I study visual attention models but have recently been reading up on BERT and other language attention models to fill a serious gap in my knowledge.
I am a bit confused by what I seem to be seeing in these model architectures. Given a sentence like "the cat chased the dog". I would have expected cross information streams between the embeddings of each word. For example, I would have expected to see a point in the model where the embedding for "cat" is combined with the embedding for "dog", in order to create the attention mask.
Instead what I seem to be seeing, (correct me if I am wrong) is that the embedding of a word like "cat" is initially set up to include information about the words around them. So that each embedding of each word includes all of the other words around them.

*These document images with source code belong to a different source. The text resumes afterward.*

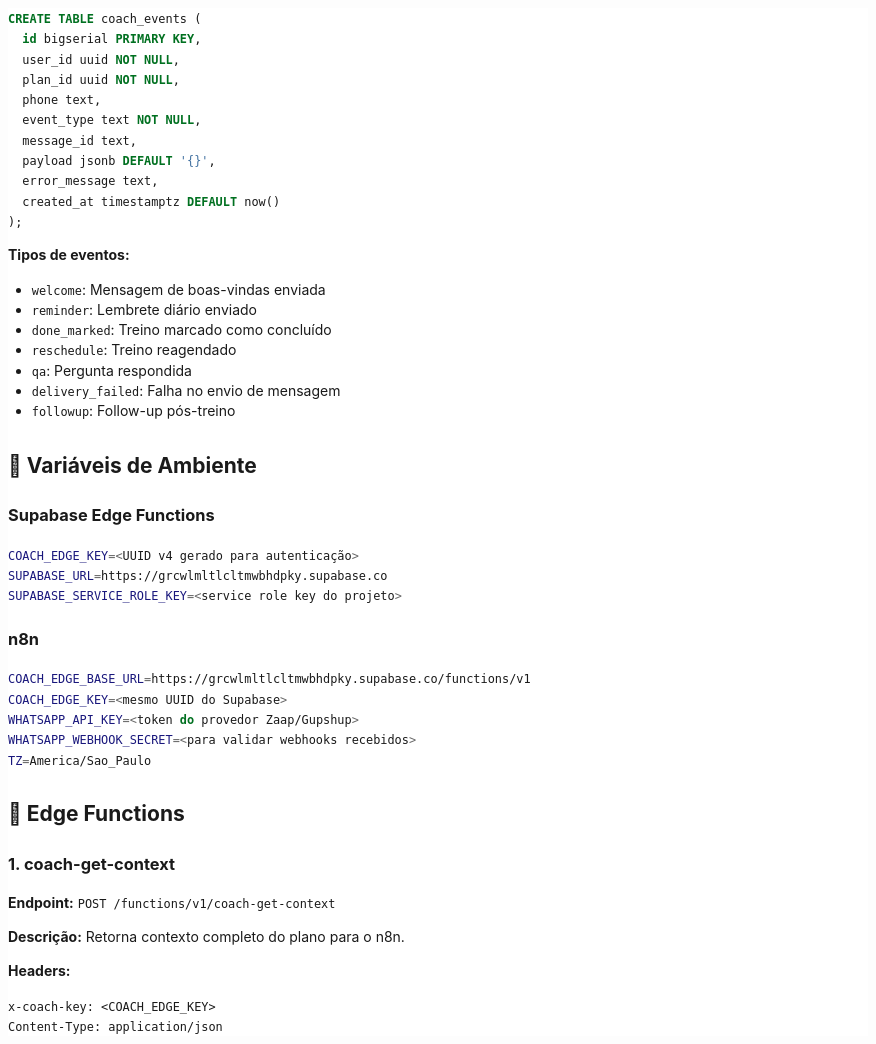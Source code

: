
 ```sql
CREATE TABLE coach_events (
  id bigserial PRIMARY KEY,
  user_id uuid NOT NULL,
  plan_id uuid NOT NULL,
  phone text,
  event_type text NOT NULL,
  message_id text,
  payload jsonb DEFAULT '{}',
  error_message text,
  created_at timestamptz DEFAULT now()
);
```

**Tipos de eventos:**
- `welcome`: Mensagem de boas-vindas enviada
- `reminder`: Lembrete diário enviado
- `done_marked`: Treino marcado como concluído
- `reschedule`: Treino reagendado
- `qa`: Pergunta respondida
- `delivery_failed`: Falha no envio de mensagem
- `followup`: Follow-up pós-treino

## 🔐 Variáveis de Ambiente

### Supabase Edge Functions

```bash
COACH_EDGE_KEY=<UUID v4 gerado para autenticação>
SUPABASE_URL=https://grcwlmltlcltmwbhdpky.supabase.co
SUPABASE_SERVICE_ROLE_KEY=<service role key do projeto>
```

### n8n

```bash
COACH_EDGE_BASE_URL=https://grcwlmltlcltmwbhdpky.supabase.co/functions/v1
COACH_EDGE_KEY=<mesmo UUID do Supabase>
WHATSAPP_API_KEY=<token do provedor Zaap/Gupshup>
WHATSAPP_WEBHOOK_SECRET=<para validar webhooks recebidos>
TZ=America/Sao_Paulo
```

## 🚀 Edge Functions

### 1. coach-get-context

**Endpoint:** `POST /functions/v1/coach-get-context`

**Descrição:** Retorna contexto completo do plano para o n8n.

**Headers:**
```
x-coach-key: <COACH_EDGE_KEY>
Content-Type: application/json
```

Then each of these embeddings are passed through the model in parallel. This seems weird to me and redundant. Why would they set up the model in this way?

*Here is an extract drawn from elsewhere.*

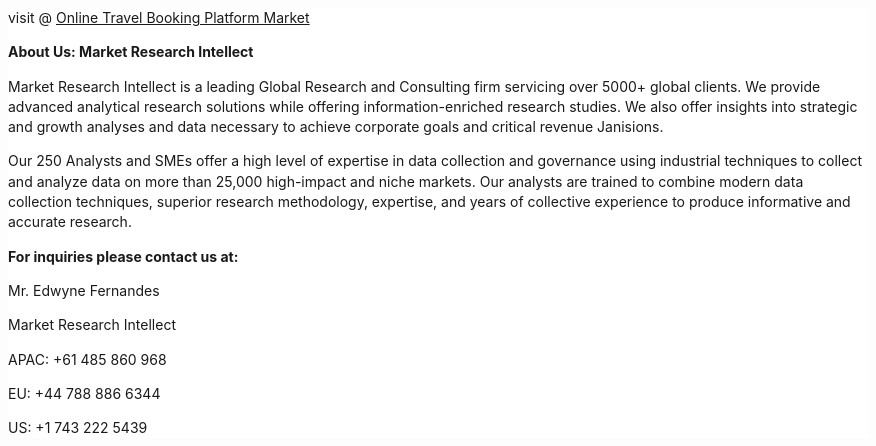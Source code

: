 visit&nbsp;@</strong>&nbsp;</span><span class="font-[700]"><a href="https://www.marketresearchintellect.com/product/global-online-travel-booking-platform-market-size-forecast/?utm_source=Linkedin&utm_medium=815" target="_blank" data-tracking-control-name="article-ssr-frontend-pulse_little-text-block" data-tracking-will-navigate="" data-test-link="">Online Travel Booking Platform Market</a></span></p><p><strong><span class="font-[700]">About Us: Market Research Intellect</span></strong></p><p><span class="">Market Research Intellect is a leading Global Research and Consulting firm servicing over 5000+ global clients. We provide advanced analytical research solutions while offering information-enriched research studies.&nbsp;</span>We also offer insights into strategic and growth analyses and data necessary to achieve corporate goals and critical revenue Janisions.</p><p><span class="">Our 250 Analysts and SMEs offer a high level of expertise in data collection and governance using industrial techniques to collect and analyze data on more than 25,000 high-impact and niche markets. Our analysts are trained to combine modern data collection techniques, superior research methodology, expertise, and years of collective experience to produce informative and accurate research.</span></p><p><strong>For inquiries please contact us at:</strong></p><p>Mr. Edwyne Fernandes</p><p>Market Research Intellect</p><p>APAC: +61 485 860 968</p><p>EU: +44 788 886 6344</p><p>US: +1 743 222 5439</p>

If we were to block out cat. "the ... chased the dog." Would we then, during inference, only need to send the "..." embedding through the model?
The embeddings don't contain any information about the other embeddings around them. BERT and other models like OpenGPT/GPT2 don't have context dependent inputs.

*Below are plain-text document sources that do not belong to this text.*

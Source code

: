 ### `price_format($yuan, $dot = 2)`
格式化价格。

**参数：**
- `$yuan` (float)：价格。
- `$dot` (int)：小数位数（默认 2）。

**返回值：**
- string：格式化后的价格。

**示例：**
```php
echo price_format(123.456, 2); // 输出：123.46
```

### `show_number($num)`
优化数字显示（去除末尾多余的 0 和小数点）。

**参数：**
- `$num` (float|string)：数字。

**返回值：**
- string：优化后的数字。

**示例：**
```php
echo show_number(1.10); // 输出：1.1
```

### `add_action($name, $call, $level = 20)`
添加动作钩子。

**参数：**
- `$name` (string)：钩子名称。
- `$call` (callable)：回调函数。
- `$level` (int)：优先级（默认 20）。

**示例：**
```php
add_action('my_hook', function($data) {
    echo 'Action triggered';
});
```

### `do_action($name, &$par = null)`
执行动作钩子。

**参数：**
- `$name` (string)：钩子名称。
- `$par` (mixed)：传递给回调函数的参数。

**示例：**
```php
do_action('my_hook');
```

The context related part comes later. What they do in attention based models is use these input embeddings to create other vectors which then interact with each other and using various matrix multiplications, summing, normalizing and this helps the model understand the context which in turn helps it do interesting things including language generation etc.
When you say ' I would have expected to see a point in the model where the embedding for "cat" is combined with the embedding for "dog", in order to create the attention mask.', you are right. That does happen. Just not at the embedding level. We make more vectors by matrix multiplying the embeddings with learned matrices that then interact with each other.